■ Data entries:
☆ ☆ ☆ ☆ ☆
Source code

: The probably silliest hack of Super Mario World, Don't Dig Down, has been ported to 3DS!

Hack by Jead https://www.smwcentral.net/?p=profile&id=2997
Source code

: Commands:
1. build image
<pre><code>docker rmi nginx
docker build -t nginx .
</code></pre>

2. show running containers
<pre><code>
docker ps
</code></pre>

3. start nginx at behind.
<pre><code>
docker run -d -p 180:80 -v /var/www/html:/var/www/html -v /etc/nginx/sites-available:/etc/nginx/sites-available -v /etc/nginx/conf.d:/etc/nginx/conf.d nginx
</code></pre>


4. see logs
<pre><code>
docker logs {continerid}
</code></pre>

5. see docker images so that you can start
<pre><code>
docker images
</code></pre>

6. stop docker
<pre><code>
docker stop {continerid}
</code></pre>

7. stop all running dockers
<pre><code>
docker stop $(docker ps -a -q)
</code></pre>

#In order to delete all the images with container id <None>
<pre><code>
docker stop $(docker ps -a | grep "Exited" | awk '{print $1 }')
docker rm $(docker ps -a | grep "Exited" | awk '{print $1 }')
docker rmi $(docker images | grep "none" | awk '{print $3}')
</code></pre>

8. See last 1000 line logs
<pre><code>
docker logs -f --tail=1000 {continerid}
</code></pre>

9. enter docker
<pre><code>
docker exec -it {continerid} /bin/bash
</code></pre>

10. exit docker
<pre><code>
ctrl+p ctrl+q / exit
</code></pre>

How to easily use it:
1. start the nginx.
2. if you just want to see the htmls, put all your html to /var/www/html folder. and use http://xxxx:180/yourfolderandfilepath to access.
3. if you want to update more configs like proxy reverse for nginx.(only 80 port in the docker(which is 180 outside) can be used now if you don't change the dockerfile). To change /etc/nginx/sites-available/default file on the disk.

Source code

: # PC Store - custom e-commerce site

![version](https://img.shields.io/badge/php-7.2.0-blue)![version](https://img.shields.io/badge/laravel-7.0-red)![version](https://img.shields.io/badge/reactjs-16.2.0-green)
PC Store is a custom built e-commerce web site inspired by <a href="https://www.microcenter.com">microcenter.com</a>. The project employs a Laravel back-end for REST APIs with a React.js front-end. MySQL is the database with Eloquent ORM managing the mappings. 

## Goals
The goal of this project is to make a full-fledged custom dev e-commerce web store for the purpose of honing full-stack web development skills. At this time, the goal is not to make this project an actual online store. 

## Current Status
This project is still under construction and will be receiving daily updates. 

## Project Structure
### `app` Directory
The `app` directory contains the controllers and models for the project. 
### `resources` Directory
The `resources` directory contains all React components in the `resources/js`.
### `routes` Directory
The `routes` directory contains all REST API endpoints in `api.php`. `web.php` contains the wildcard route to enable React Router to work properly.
☆ ☆ ☆ ☆ ☆
■ Problem to work on:
Starting from the line containing "## Project Structure" and ending with the final line of the data, reproduce each line exactly as it appears, including no other lines.

■ Your response:
## Project Structure
### `app` Directory
The `app` directory contains the controllers and models for the project. 
### `resources` Directory
The `resources` directory contains all React components in the `resources/js`.
### `routes` Directory
The `routes` directory contains all REST API endpoints in `api.php`. `web.php` contains the wildcard route to enable React Router to work properly.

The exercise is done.